María – Hija
Sabemos —nos lo dice el dogma de la Inmaculada
Concepción— que la Madre de Dios estaba exenta del pecado original y por eso
—en el sentido positivo— singularmente colmada de la gracia, de la
participación en la vida de Dios, en la vida del Salvador. Ya sólo por eso, es Ella
de un modo singular la Hija, la niña del Padre.
La fe nos dice que después del hombre-Dios no hay alma
tan llena de gracia como la de María. Es por eso que los Padres de la Iglesia
la llaman con agrado "la Hija del Padre".

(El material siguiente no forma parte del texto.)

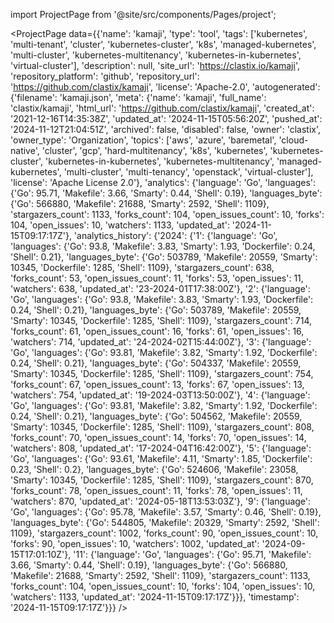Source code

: 
import ProjectPage from '@site/src/components/Pages/project';

<ProjectPage
    data={{'name': 'kamaji', 'type': 'tool', 'tags': ['kubernetes', 'multi-tenant', 'cluster', 'kubernetes-cluster', 'k8s', 'managed-kubernetes', 'multi-cluster', 'kubernetes-multitenancy', 'kubernetes-in-kubernetes', 'virtual-cluster'], 'description': null, 'site_url': 'https://clastix.io/kamaji', 'repository_platform': 'github', 'repository_url': 'https://github.com/clastix/kamaji', 'license': 'Apache-2.0', 'autogenerated': {'filename': 'kamaji.json', 'meta': {'name': 'kamaji', 'full_name': 'clastix/kamaji', 'html_url': 'https://github.com/clastix/kamaji', 'created_at': '2021-12-16T14:35:38Z', 'updated_at': '2024-11-15T05:56:20Z', 'pushed_at': '2024-11-12T21:04:51Z', 'archived': false, 'disabled': false, 'owner': 'clastix', 'owner_type': 'Organization', 'topics': ['aws', 'azure', 'baremetal', 'cloud-native', 'cluster', 'gcp', 'hard-multitenancy', 'k8s', 'kubernetes', 'kubernetes-cluster', 'kubernetes-in-kubernetes', 'kubernetes-multitenancy', 'managed-kubernetes', 'multi-cluster', 'multi-tenancy', 'openstack', 'virtual-cluster'], 'license': 'Apache License 2.0'}, 'analytics': {'language': 'Go', 'languages': {'Go': 95.71, 'Makefile': 3.66, 'Smarty': 0.44, 'Shell': 0.19}, 'languages_byte': {'Go': 566880, 'Makefile': 21688, 'Smarty': 2592, 'Shell': 1109}, 'stargazers_count': 1133, 'forks_count': 104, 'open_issues_count': 10, 'forks': 104, 'open_issues': 10, 'watchers': 1133, 'updated_at': '2024-11-15T09:17:17Z'}, 'analytics_history': {'2024': {'1': {'language': 'Go', 'languages': {'Go': 93.8, 'Makefile': 3.83, 'Smarty': 1.93, 'Dockerfile': 0.24, 'Shell': 0.21}, 'languages_byte': {'Go': 503789, 'Makefile': 20559, 'Smarty': 10345, 'Dockerfile': 1285, 'Shell': 1109}, 'stargazers_count': 638, 'forks_count': 53, 'open_issues_count': 11, 'forks': 53, 'open_issues': 11, 'watchers': 638, 'updated_at': '23-2024-01T17:38:00Z'}, '2': {'language': 'Go', 'languages': {'Go': 93.8, 'Makefile': 3.83, 'Smarty': 1.93, 'Dockerfile': 0.24, 'Shell': 0.21}, 'languages_byte': {'Go': 503789, 'Makefile': 20559, 'Smarty': 10345, 'Dockerfile': 1285, 'Shell': 1109}, 'stargazers_count': 714, 'forks_count': 61, 'open_issues_count': 16, 'forks': 61, 'open_issues': 16, 'watchers': 714, 'updated_at': '24-2024-02T15:44:00Z'}, '3': {'language': 'Go', 'languages': {'Go': 93.81, 'Makefile': 3.82, 'Smarty': 1.92, 'Dockerfile': 0.24, 'Shell': 0.21}, 'languages_byte': {'Go': 504337, 'Makefile': 20559, 'Smarty': 10345, 'Dockerfile': 1285, 'Shell': 1109}, 'stargazers_count': 754, 'forks_count': 67, 'open_issues_count': 13, 'forks': 67, 'open_issues': 13, 'watchers': 754, 'updated_at': '19-2024-03T13:50:00Z'}, '4': {'language': 'Go', 'languages': {'Go': 93.81, 'Makefile': 3.82, 'Smarty': 1.92, 'Dockerfile': 0.24, 'Shell': 0.21}, 'languages_byte': {'Go': 504562, 'Makefile': 20559, 'Smarty': 10345, 'Dockerfile': 1285, 'Shell': 1109}, 'stargazers_count': 808, 'forks_count': 70, 'open_issues_count': 14, 'forks': 70, 'open_issues': 14, 'watchers': 808, 'updated_at': '17-2024-04T16:42:00Z'}, '5': {'language': 'Go', 'languages': {'Go': 93.61, 'Makefile': 4.11, 'Smarty': 1.85, 'Dockerfile': 0.23, 'Shell': 0.2}, 'languages_byte': {'Go': 524606, 'Makefile': 23058, 'Smarty': 10345, 'Dockerfile': 1285, 'Shell': 1109}, 'stargazers_count': 870, 'forks_count': 78, 'open_issues_count': 11, 'forks': 78, 'open_issues': 11, 'watchers': 870, 'updated_at': '2024-05-18T13:53:03Z'}, '9': {'language': 'Go', 'languages': {'Go': 95.78, 'Makefile': 3.57, 'Smarty': 0.46, 'Shell': 0.19}, 'languages_byte': {'Go': 544805, 'Makefile': 20329, 'Smarty': 2592, 'Shell': 1109}, 'stargazers_count': 1002, 'forks_count': 90, 'open_issues_count': 10, 'forks': 90, 'open_issues': 10, 'watchers': 1002, 'updated_at': '2024-09-15T17:01:10Z'}, '11': {'language': 'Go', 'languages': {'Go': 95.71, 'Makefile': 3.66, 'Smarty': 0.44, 'Shell': 0.19}, 'languages_byte': {'Go': 566880, 'Makefile': 21688, 'Smarty': 2592, 'Shell': 1109}, 'stargazers_count': 1133, 'forks_count': 104, 'open_issues_count': 10, 'forks': 104, 'open_issues': 10, 'watchers': 1133, 'updated_at': '2024-11-15T09:17:17Z'}}}, 'timestamp': '2024-11-15T09:17:17Z'}}}
/>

Si consultamos a los Padres griegos sobre su posición
respecto a la Madre de Dios, escuchamos la simple, clara y vigorosa frase: Ella
es sencillamente la Hija del Padre. Diríamos en nuestro lenguaje: Ella es
sencillamente la niña del Padre. ¿Qué quiere decir esto? Su filialidad
supera tota la filialidad posible en un ser creado.
Todo el ser de la Madre de Dios está ordenado hacia
Cristo, pero en Cristo y por Cristo al Padre.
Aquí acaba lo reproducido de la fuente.